Si potrebbe però pensare di andare anche oltre, costituendo un vero e proprio “Fondo Monetario Europeo”, come è stato proposto da più parti in questi mesi.

In una versione “minimalista”, l’FME si limiterebbe a dare una veste più istituzionale, ed esclusivamente europea, al meccanismo di solidarietà budgetaria definito a Bruxelles, individuando gli strumenti e le modalità di intervento che consentano di gestire il rischio di default di uno stato membro della zona Euro. In questo scenario, l’FME rappresenterebbe il naturale completamento dell’attuale sistema di governance dell’economia europea, tutto “imperniato” sulla politica monetaria e sul patto di stabilità (con tanto di enfasi sui meccanismi “sanzionatori” per i reprobi).

In uno scenario più ambizioso al Fondo potrebbe essere assegnato anche il compito di finanziare iniziative di sviluppo, magari attraverso l’emissione di titoli del debito pubblico europeo (i cosiddetti “eurobond”, per chiarirci). In questo scenario, l’FME rappresenterebbe un passo molto importante verso la creazione di un vero e proprio “governo economico europeo”. Verso il passaggio dal Governo delle regole al Governo (anche) delle scelte.

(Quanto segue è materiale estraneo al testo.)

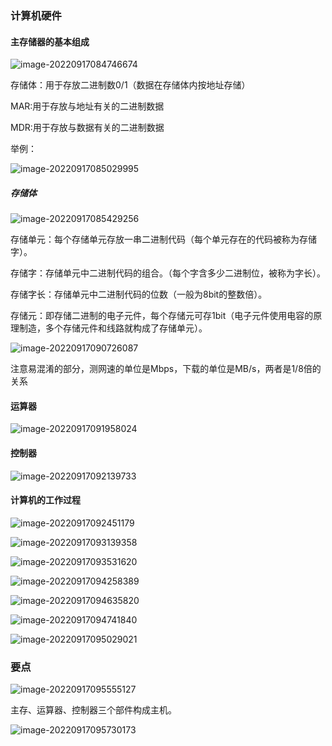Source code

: ### 计算机硬件

#### 主存储器的基本组成

![image-20220917084746674](C:\Users\dell\AppData\Roaming\Typora\typora-user-images\image-20220917084746674.png)

存储体：用于存放二进制数0/1（数据在存储体内按地址存储）

MAR:用于存放与地址有关的二进制数据

MDR:用于存放与数据有关的二进制数据

举例：

![image-20220917085029995](C:\Users\dell\AppData\Roaming\Typora\typora-user-images\image-20220917085029995.png)

##### 存储体

![image-20220917085429256](C:\Users\dell\AppData\Roaming\Typora\typora-user-images\image-20220917085429256.png)

存储单元：每个存储单元存放一串二进制代码（每个单元存在的代码被称为存储字）。

存储字：存储单元中二进制代码的组合。（每个字含多少二进制位，被称为字长）。

存储字长：存储单元中二进制代码的位数（一般为8bit的整数倍）。

存储元：即存储二进制的电子元件，每个存储元可存1bit（电子元件使用电容的原理制造，多个存储元件和线路就构成了存储单元）。

![image-20220917090726087](C:\Users\dell\AppData\Roaming\Typora\typora-user-images\image-20220917090726087.png)

注意易混淆的部分，测网速的单位是Mbps，下载的单位是MB/s，两者是1/8倍的关系

#### 运算器

![image-20220917091958024](C:\Users\dell\AppData\Roaming\Typora\typora-user-images\image-20220917091958024.png)

#### 控制器

 ![image-20220917092139733](C:\Users\dell\AppData\Roaming\Typora\typora-user-images\image-20220917092139733.png)

#### 计算机的工作过程

![image-20220917092451179](C:\Users\dell\AppData\Roaming\Typora\typora-user-images\image-20220917092451179.png)

![image-20220917093139358](C:\Users\dell\AppData\Roaming\Typora\typora-user-images\image-20220917093139358.png)

![image-20220917093531620](C:\Users\dell\AppData\Roaming\Typora\typora-user-images\image-20220917093531620.png)

![image-20220917094258389](C:\Users\dell\AppData\Roaming\Typora\typora-user-images\image-20220917094258389.png)

![image-20220917094635820](C:\Users\dell\AppData\Roaming\Typora\typora-user-images\image-20220917094635820.png)

![image-20220917094741840](C:\Users\dell\AppData\Roaming\Typora\typora-user-images\image-20220917094741840.png)

![image-20220917095029021](C:\Users\dell\AppData\Roaming\Typora\typora-user-images\image-20220917095029021.png)

### 要点

![image-20220917095555127](C:\Users\dell\AppData\Roaming\Typora\typora-user-images\image-20220917095555127.png)

主存、运算器、控制器三个部件构成主机。

![image-20220917095730173](C:\Users\dell\AppData\Roaming\Typora\typora-user-images\image-20220917095730173.png)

In ogni caso, tanto nella versione minimalista di vestale della disciplina di bilancio, quanto in quella più ambiziosa di strumento proattivo di governance economica, la creazione di un FME avrebbe un duplice merito. In primo luogo, quello di colmare in modo realistico le principali lacune del sistema, fornendo uno strumento autenticamente europeo per far fronte alle situazioni di crisi. In secondo luogo, quello di rivitalizzare la dinamica integrativa all’interno dell’Unione. Per istituirlo occorrerebbe infatti un atto di grande coraggio politico. Lo stesso coraggio che aveva dettato la linea della Germania di Kohl all’indomani della riunificazione ed alla vigilia del Trattato di Maastricht. Saprà l’allieva Merkel mostrare lo stesso coraggio e la stessa lungimiranza del suo maestro?  Sembra difficile.

E’ comunque fin d’ora escluso che, nel breve termine, l’FME possa essere istituito modificando il Trattato di Lisbona. La ratifica è troppo fresca ed è stata troppo laboriosa per pensare di poter riaprire i giochi. Resta quindi la possibilità di stipulare un accordo intergovernativo fra  gli Stati membri interessati o, in alternativa, di sfruttare lo strumento delle cooperazioni rinforzate previste dai Trattati. In entrambi i casi, la creazione di un FME riporterebbe in auge il discorso della “Europa a due velocità” che rappresenta – è sempre più evidente, nell’Europa a 27 – l’unica strada per assicurare una “integrazione sempre più stretta fra i popoli europei”. O almeno fra quelli che lo desiderano. I leader continentali sapranno vedere questa opportunità? In questa fase sembra poco probabile. Ma se avvenisse, la crisi greca potrebbe rivelarsi un inatteso momento di rilancio, una sorta di catarsi, per il progetto politico europeo.